By contrast, Jesus, the new Moses, is approached by a leper who in faith says, “If You will, You can make me clean.”

Jesus, moved with pity, touches him, cures him and sends him off to the priests to get a declaration of the cure, but not before the man is admonished to tell no one else of his cure. This is an almost impossible order which he does not keep. He tells everyone.

Leprosy still exists in our world today as Hanson’s Disease. In the last century there was a leper colony on the Island of Molokai in Hawaii, which still exists. Fortunately, today there are very few inhabitants on Molokai. To that leper colony was sent a young Belgian priest called Damien de Veuster, who once assigned to that colony never left.

One day as he was preaching at Mass, he said “We lepers” and the other lepers quickly understood that now he shared the fatal disease with them, a disease, without a cure at that time, which rotted limbs and extremities and disfigured faces. He will soon be canonized a Saint, not just because of the work which he did, but because of his holiness.

Mother Teresa of Calcutta one day was caring for an abandoned leper and was observed by a visitor who said, “I would not do that for all the money in the world.” To which she responded, “Neither would I.”

Where do we stand as people of faith in the face of not only the incurable diseases (eg AIDS and Cancer) of our world today, but more importantly the spiritual diseases which affect our world today? Do we believe that Jesus can still cure and make clean that which seems to be hopelessly disfigured? Are we willing to accept the conditions Jesus set for the man cured by leprosy?

Remember, he had to go to the priests and, in a sense, humble himself before them. Is this not like obligation to confess our sins to a priest?
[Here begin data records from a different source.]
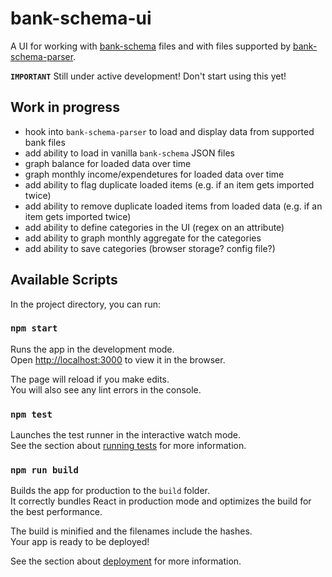 # bank-schema-ui

A UI for working with [bank-schema](https://github.com/xpcoffee/bank-schema) files and with files supported by [bank-schema-parser](https://github.com/xpcoffee/bank-schema-parser).

**`IMPORTANT`** Still under active development! Don't start using this yet!

## Work in progress

- hook into `bank-schema-parser` to load and display data from supported bank files
- add ability to load in vanilla `bank-schema` JSON files
- graph balance for loaded data over time
- graph monthly income/expendetures for loaded data over time
- add ability to flag duplicate loaded items (e.g. if an item gets imported twice)
- add ability to remove duplicate loaded items from loaded data (e.g. if an item gets imported twice)
- add ability to define categories in the UI (regex on an attribute)
- add ability to graph monthly aggregate for the categories
- add ability to save categories (browser storage? config file?)

## Available Scripts

In the project directory, you can run:

### `npm start`

Runs the app in the development mode.<br />
Open [http://localhost:3000](http://localhost:3000) to view it in the browser.

The page will reload if you make edits.<br />
You will also see any lint errors in the console.

### `npm test`

Launches the test runner in the interactive watch mode.<br />
See the section about [running tests](https://facebook.github.io/create-react-app/docs/running-tests) for more information.

### `npm run build`

Builds the app for production to the `build` folder.<br />
It correctly bundles React in production mode and optimizes the build for the best performance.

The build is minified and the filenames include the hashes.<br />
Your app is ready to be deployed!

See the section about [deployment](https://facebook.github.io/create-react-app/docs/deployment) for more information.
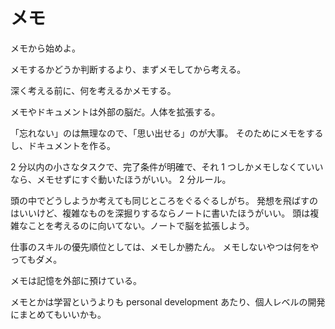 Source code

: # メモ

メモから始めよ。

メモするかどうか判断するより、まずメモしてから考える。

深く考える前に、何を考えるかメモする。

メモやドキュメントは外部の脳だ。人体を拡張する。

「忘れない」のは無理なので、「思い出せる」のが大事。
そのためにメモをするし、ドキュメントを作る。

2 分以内の小さなタスクで、完了条件が明確で、それ 1 つしかメモしなくていいなら、メモせずにすぐ動いたほうがいい。
2 分ルール。

頭の中でどうしようか考えても同じところをぐるぐるしがち。
発想を飛ばすのはいいけど、複雑なものを深掘りするならノートに書いたほうがいい。
頭は複雑なことを考えるのに向いてない。ノートで脳を拡張しよう。

仕事のスキルの優先順位としては、メモしか勝たん。
メモしないやつは何をやってもダメ。

メモは記憶を外部に預けている。

メモとかは学習というよりも personal development あたり、個人レベルの開発にまとめてもいいかも。
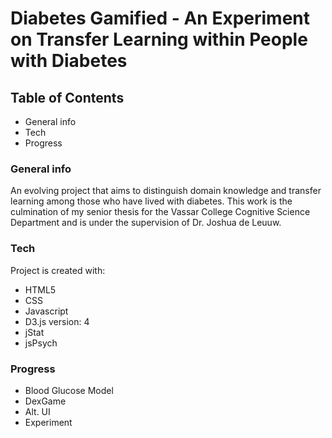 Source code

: # Diabetes Gamified - An Experiment on Transfer Learning within People with Diabetes

## Table of Contents
* General info
* Tech
* Progress

### General info
An evolving project that aims to distinguish domain knowledge and transfer learning among those who have lived with diabetes. This work is the culmination of my senior thesis for the Vassar College Cognitive Science Department and is under the supervision of Dr. Joshua de Leuuw.

### Tech
Project is created with:
* HTML5
* CSS
* Javascript
* D3.js version: 4
* jStat
* jsPsych

### Progress
* Blood Glucose Model
* DexGame
* Alt. UI
* Experiment
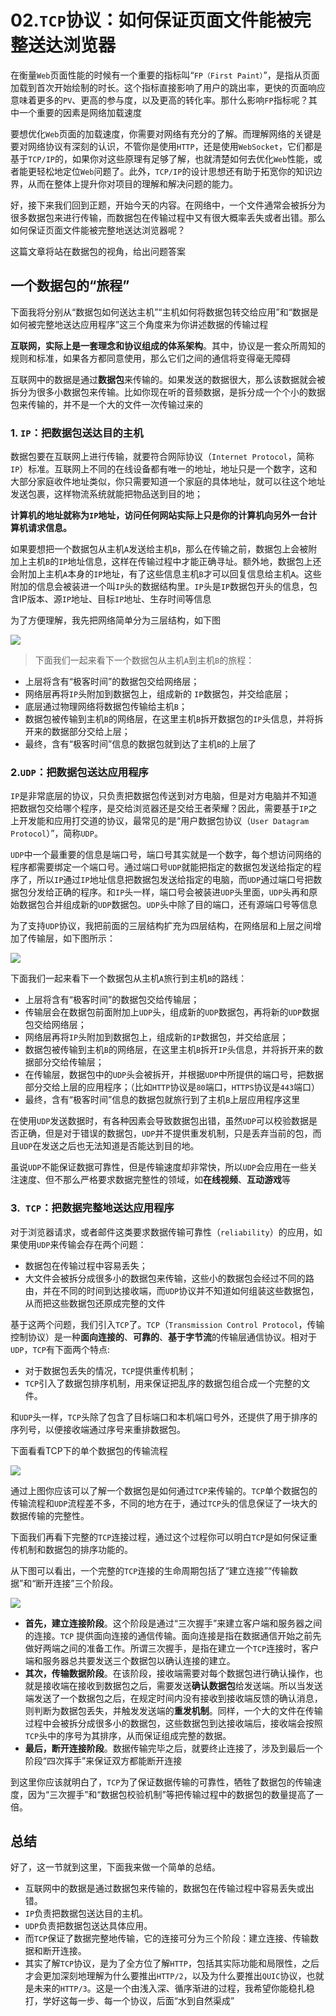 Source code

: # 02.`TCP`协议：如何保证页面文件能被完整送达浏览器

在衡量`Web`页面性能的时候有一个重要的指标叫“`FP（First Paint）`”，是指从页面加载到首次开始绘制的时长。这个指标直接影响了用户的跳出率，更快的页面响应意味着更多的`PV`、更高的参与度，以及更高的转化率。那什么影响`FP`指标呢？其中一个重要的因素是网络加载速度

要想优化`Web`页面的加载速度，你需要对网络有充分的了解。而理解网络的关键是要对网络协议有深刻的认识，不管你是使用`HTTP`，还是使用`WebSocket`，它们都是基于`TCP/IP`的，如果你对这些原理有足够了解，也就清楚如何去优化`Web`性能，或者能更轻松地定位`Web`问题了。此外，`TCP/IP`的设计思想还有助于拓宽你的知识边界，从而在整体上提升你对项目的理解和解决问题的能力。

好，接下来我们回到正题，开始今天的内容。在网络中，一个文件通常会被拆分为很多数据包来进行传输，而数据包在传输过程中又有很大概率丢失或者出错。那么如何保证页面文件能被完整地送达浏览器呢？

这篇文章将站在数据包的视角，给出问题答案

## 一个数据包的“旅程”

下面我将分别从“数据包如何送达主机”“主机如何将数据包转交给应用”和“数据是如何被完整地送达应用程序”这三个角度来为你讲述数据的传输过程

**互联网，实际上是一套理念和协议组成的体系架构**。其中，协议是一套众所周知的规则和标准，如果各方都同意使用，那么它们之间的通信将变得毫无障碍

互联网中的数据是通过**数据包**来传输的。如果发送的数据很大，那么该数据就会被拆分为很多小数据包来传输。比如你现在听的音频数据，是拆分成一个个小的数据包来传输的，并不是一个大的文件一次传输过来的

### 1. `IP`：把数据包送达目的主机

数据包要在互联网上进行传输，就要符合网际协议（`Internet Protocol`，简称`IP`）标准。互联网上不同的在线设备都有唯一的地址，地址只是一个数字，这和大部分家庭收件地址类似，你只需要知道一个家庭的具体地址，就可以往这个地址发送包裹，这样物流系统就能把物品送到目的地；

**计算机的地址就称为`IP`地址，访问任何网站实际上只是你的计算机向另外一台计算机请求信息。**

如果要想把一个数据包从主机`A`发送给主机`B`，那么在传输之前，数据包上会被附加上主机`B`的`IP`地址信息，这样在传输过程中才能正确寻址。额外地，数据包上还会附加上主机`A`本身的`IP`地址，有了这些信息主机`B`才可以回复信息给主机`A`。这些附加的信息会被装进一个叫`IP`头的数据结构里。`IP`头是`IP`数据包开头的信息，包含IP版本、源`IP`地址、目标`IP`地址、生存时间等信息

为了方便理解，我先把网络简单分为三层结构，如下图

![](http://ahuntsun.gitee.io/blogimagebed/img/browser/part1/ls2/1.png)

> 下面我们一起来看下一个数据包从主机`A`到主机`B`的旅程：

- 上层将含有“极客时间”的数据包交给网络层；
- 网络层再将`IP`头附加到数据包上，组成新的 `IP`数据包，并交给底层；
- 底层通过物理网络将数据包传输给主机`B`；
- 数据包被传输到主机`B`的网络层，在这里主机`B`拆开数据包的`IP`头信息，并将拆开来的数据部分交给上层；
- 最终，含有“极客时间”信息的数据包就到达了主机`B`的上层了

### 2.`UDP`：把数据包送达应用程序

`IP`是非常底层的协议，只负责把数据包传送到对方电脑，但是对方电脑并不知道把数据包交给哪个程序，是交给浏览器还是交给王者荣耀？因此，需要基于`IP`之上开发能和应用打交道的协议，最常见的是“用户数据包协议（`User Datagram Protocol`）”，简称`UDP`。

`UDP`中一个最重要的信息是端口号，端口号其实就是一个数字，每个想访问网络的程序都需要绑定一个端口号。通过端口号`UDP`就能把指定的数据包发送给指定的程序了，所以`IP`通过`IP`地址信息把数据包发送给指定的电脑，而`UDP`通过端口号把数据包分发给正确的程序。和`IP`头一样，端口号会被装进`UDP`头里面，`UDP`头再和原始数据包合并组成新的`UDP`数据包。`UDP`头中除了目的端口，还有源端口号等信息

为了支持`UDP`协议，我把前面的三层结构扩充为四层结构，在网络层和上层之间增加了传输层，如下图所示：

![](http://ahuntsun.gitee.io/blogimagebed/img/browser/part1/ls2/2.png)

下面我们一起来看下一个数据包从主机`A`旅行到主机`B`的路线：

- 上层将含有“极客时间”的数据包交给传输层；
- 传输层会在数据包前面附加上`UDP`头，组成新的`UDP`数据包，再将新的`UDP`数据包交给网络层；
- 网络层再将`IP`头附加到数据包上，组成新的`IP`数据包，并交给底层；
- 数据包被传输到主机`B`的网络层，在这里主机`B`拆开`IP`头信息，并将拆开来的数据部分交给传输层；
- 在传输层，数据包中的`UDP`头会被拆开，并根据`UDP`中所提供的端口号，把数据部分交给上层的应用程序；（比如`HTTP`协议是`80`端口，`HTTPS`协议是`443`端口）
- 最终，含有“极客时间”信息的数据包就旅行到了主机`B`上层应用程序这里

在使用`UDP`发送数据时，有各种因素会导致数据包出错，虽然`UDP`可以校验数据是否正确，但是对于错误的数据包，`UDP`并不提供重发机制，只是丢弃当前的包，而且`UDP`在发送之后也无法知道是否能达到目的地。

虽说`UDP`不能保证数据可靠性，但是传输速度却非常快，所以`UDP`会应用在一些关注速度、但不那么严格要求数据完整性的领域，如**在线视频**、**互动游戏**等

### 3.` TCP`：把数据完整地送达应用程序

对于浏览器请求，或者邮件这类要求数据传输可靠性（`reliability`）的应用，如果使用`UDP`来传输会存在两个问题：

- 数据包在传输过程中容易丢失；
- 大文件会被拆分成很多小的数据包来传输，这些小的数据包会经过不同的路由，并在不同的时间到达接收端，而`UDP`协议并不知道如何组装这些数据包，从而把这些数据包还原成完整的文件

基于这两个问题，我们引入`TCP`了。`TCP`（`Transmission Control Protocol`，传输控制协议）是一种**面向连接的**、**可靠的**、**基于字节流**的传输层通信协议。相对于`UDP`，`TCP`有下面两个特点:

- 对于数据包丢失的情况，`TCP`提供重传机制；
- `TCP`引入了数据包排序机制，用来保证把乱序的数据包组合成一个完整的文件。

和`UDP`头一样，`TCP`头除了包含了目标端口和本机端口号外，还提供了用于排序的序列号，以便接收端通过序号来重排数据包。

下面看看TCP下的单个数据包的传输流程

![](http://ahuntsun.gitee.io/blogimagebed/img/browser/part1/ls2/3.png)

通过上图你应该可以了解一个数据包是如何通过`TCP`来传输的。`TCP`单个数据包的传输流程和`UDP`流程差不多，不同的地方在于，通过`TCP`头的信息保证了一块大的数据传输的完整性。

下面我们再看下完整的`TCP`连接过程，通过这个过程你可以明白`TCP`是如何保证重传机制和数据包的排序功能的。

从下图可以看出，一个完整的`TCP`连接的生命周期包括了“建立连接”“传输数据”和“断开连接”三个阶段。

![](http://ahuntsun.gitee.io/blogimagebed/img/browser/part1/ls2/4.png)

- **首先，建立连接阶段**。这个阶段是通过“三次握手”来建立客户端和服务器之间的连接。`TCP` 提供面向连接的通信传输。面向连接是指在数据通信开始之前先做好两端之间的准备工作。所谓三次握手，是指在建立一个`TCP`连接时，客户端和服务器总共要发送三个数据包以确认连接的建立。
- **其次，传输数据阶段**。在该阶段，接收端需要对每个数据包进行确认操作，也就是接收端在接收到数据包之后，需要发送**确认数据包**给发送端。所以当发送端发送了一个数据包之后，在规定时间内没有接收到接收端反馈的确认消息，则判断为数据包丢失，并触发发送端的**重发机制**。同样，一个大的文件在传输过程中会被拆分成很多小的数据包，这些数据包到达接收端后，接收端会按照`TCP`头中的序号为其排序，从而保证组成完整的数据。
- **最后，断开连接阶段**。数据传输完毕之后，就要终止连接了，涉及到最后一个阶段“四次挥手”来保证双方都能断开连接

到这里你应该就明白了，`TCP`为了保证数据传输的可靠性，牺牲了数据包的传输速度，因为“三次握手”和“数据包校验机制”等把传输过程中的数据包的数量提高了一倍。

## 总结

好了，这一节就到这里，下面我来做一个简单的总结。

- 互联网中的数据是通过数据包来传输的，数据包在传输过程中容易丢失或出错。
- `IP`负责把数据包送达目的主机。
- `UDP`负责把数据包送达具体应用。
- 而`TCP`保证了数据完整地传输，它的连接可分为三个阶段：建立连接、传输数据和断开连接。
- 其实了解`TCP`协议，是为了全方位了解`HTTP`，包括其实际功能和局限性，之后才会更加深刻地理解为什么要推出`HTTP/2`，以及为什么要推出`QUIC`协议，也就是未来的`HTTP/3`。这是一个由浅入深、循序渐进的过程，我希望你能稳扎稳打，学好这每一步、每一个协议，后面“水到自然渠成”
And then be made to keep it a secret because God heals and cures whom and wherever He wills? It is not for everyone, especially for those who do not humbly ask in faith.

My dear sisters and brothers, we are invited to the banquet of the Lord which the Saints tell us is like a medicine for the soul. But do we want to become better? Do we want to become clean? The means are available for us. Penance and the Eucharist offer us the infallible means for healing and spiritual health.

May we say with faith and humility today, “Lord if you will, you can make me clean.”